LUCIA Newsletter 5, March 2025
01/04/2025

This newsletter provides an update about the project activities.

Short term effects of e-cigarettes smoking on cardio-respiratory parameters, volatile organic compounds and inflammatory markers
09/06/2025
Suha Rizik, Ronen Bar-Yoseph, Moneera Hanna, Fahed Hakim, Yoav Y Broza, Amir Sader, Yazeed Toukan, Hossam Haick, Lea Bentur, Michal Gur
ERJ Open Research

Background
Electronic cigarettes (e-cigarettes) have gained popularity in recent years. While initially introduced as a safe alternative for tobacco and a bridge for smoking cessation, subsequent studies found that they contain toxic substances. We aimed to assess the acute effect of a single session of e-cigarette smoking on cardiorespiratory parameters, exhaled volatile organic compounds (VOCs) and markers of inflammation.

Methods
A prospective single-centre study was carried out. Participants (healthy volunteers, former e-cigarette users) were assessed before and after a 30-min session of e-cigarette smoking. Evaluations included vital signs, pulmonary functions – spirometry and fractional exhaled nitric oxide (FeNO) – blood and exhaled breath condensate (EBC) cytokines and electronic nose (e-nose) for analysis of exhaled VOCs profile.

Results
30 participants aged 27.9±4.4 years were enrolled in the study. Post-smoking observations revealed a significant increase in heart rate (77.5±10.9 to 85.5±12.1 beats·min−1, p=0.002), respiratory rate (15.4±2.2 to 17.1±1.8 breaths·min−1, p=0.002) and blood pressure (systolic 118±8.1 to 123.5±11.9, p=0.017; diastolic 73.9±8.4 to 78.5±6.3 mmHg, p=0.011). FeNO decreased significantly (median of 11 (7.5–15.5) to 9.7 (7.3–17.3) ppb, p=0.024). Analysis of e-nose found a significant change of exhaled VOC pattern after e-cigarette smoking. No significant changes were found in spirometry and cytokine levels in blood or EBC.

Conclusions
A single session of 30 min of e-cigarette smoking caused significant cardiorespiratory effects, decreased FeNO and altered exhaled VOC pattern, similar to the effect seen with cigarette and water-pipe smoking.‏ The observed acute effects, together with the well-known chronic risks, highlight the importance of effective regulation of e-cigarettes.

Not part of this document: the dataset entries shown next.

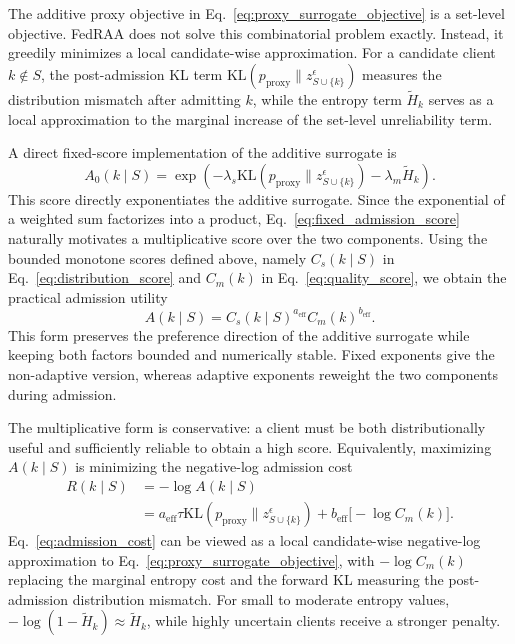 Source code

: \documentclass[conference]{IEEEtran}
\theoremstyle{definition}
\theoremstyle{remark}
\begin{document}
The additive proxy objective in Eq.~\eqref{eq:proxy_surrogate_objective} is a set-level objective.
FedRAA does not solve this combinatorial problem exactly.
Instead, it greedily minimizes a local candidate-wise approximation.
For a candidate client $k\notin S$, the post-admission KL term $\mathrm{KL}(p_{\mathrm{proxy}}\|z_{S\cup\{k\}}^\epsilon)$ measures the distribution mismatch after admitting $k$, while the entropy term $\widetilde H_k$ serves as a local approximation to the marginal increase of the set-level unreliability term.

A direct fixed-score implementation of the additive surrogate is
\begin{equation}
\label{eq:fixed_admission_score}
A_0(k\mid S)
=
\exp
\left(
-\lambda_s
\mathrm{KL}
\left(
p_{\mathrm{proxy}}\|z_{S\cup\{k\}}^\epsilon
\right)
-
\lambda_m\widetilde H_k
\right).
\end{equation}
This score directly exponentiates the additive surrogate. Since the exponential
of a weighted sum factorizes into a product, Eq.~\eqref{eq:fixed_admission_score}
naturally motivates a multiplicative score over the two components. Using the
bounded monotone scores defined above, namely $C_s(k\mid S)$ in
Eq.~\eqref{eq:distribution_score} and $C_m(k)$ in Eq.~\eqref{eq:quality_score},
we obtain the practical admission utility
\begin{equation}
\label{eq:adaptive_utility}
A(k\mid S)
=
C_s(k\mid S)^{a_{\mathrm{eff}}}
C_m(k)^{b_{\mathrm{eff}}}.
\end{equation}
This form preserves the preference direction of the additive surrogate while
keeping both factors bounded and numerically stable. Fixed exponents give the
non-adaptive version, whereas adaptive exponents reweight the two components
during admission.


The multiplicative form is conservative: a client must be both distributionally useful and sufficiently reliable to obtain a high score.
Equivalently, maximizing $A(k\mid S)$ is minimizing the negative-log admission cost
\begin{align}
\label{eq:admission_cost}
R(k\mid S)
&=
-\log A(k\mid S)\\
&=
a_{\mathrm{eff}}\tau
\mathrm{KL}\!\left(p_{\mathrm{proxy}}\|z_{S\cup\{k\}}^\epsilon\right)
+
b_{\mathrm{eff}}\big[-\log C_m(k)\big].
\end{align}
Eq.~\eqref{eq:admission_cost} can be viewed as a local candidate-wise negative-log approximation to Eq.~\eqref{eq:proxy_surrogate_objective}, with $-\log C_m(k)$ replacing the marginal entropy cost and the forward KL measuring the post-admission distribution mismatch.
For small to moderate entropy values, $-\log(1-\widetilde H_k)\approx \widetilde H_k$, while highly uncertain clients receive a stronger penalty.
\end{document}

Biodegradable, Humidity-Insensitive Mask-Integrated E-Nose for Sustainable and Non-Invasive Continuous Breath Analysis
24/02/2025
Indrajit Mondal, Adan Zoabi, Hossam Haick
Advanced Functional Materials

Breath analysis offers a non-invasive approach to modern diagnostics by capturing volatile organic compounds (VOCs) in exhaled breath. However, current breath analysis technologies face challenges like humidity sensitivity, high costs, and biodegradable solutions, limiting their scalability and environmental sustainability. This study presents a paper-based, biodegradable, humidity-insensitive electronic nose (e-nose) sensor array integrated into a face mask for real-time breath analysis. The sensors, coated with hydrophobic polymer coating, ensure robust insensitivity to humidity, enabling reliable detection of VOCs even in high-moisture environments. The mask-integrated e-nose facilitates real-time breath monitoring for applications such as alcohol consumption tracking and respiratory health assessment. For the latter, Tuberculosis (TB) detection is selected as a representative use case, achieving 89% accuracy in disease diagnosis and recovery monitoring using a pre-trained deep-learning model. The fully-biodegradable paper-based sensor naturally degrades in soil within months, underscoring its eco-friendly design and suitability for disposable health monitoring. This work introduces a sustainable, user-friendly approach to breath analysis with potential applications in non-invasive disease detection and personalized healthcare monitoring.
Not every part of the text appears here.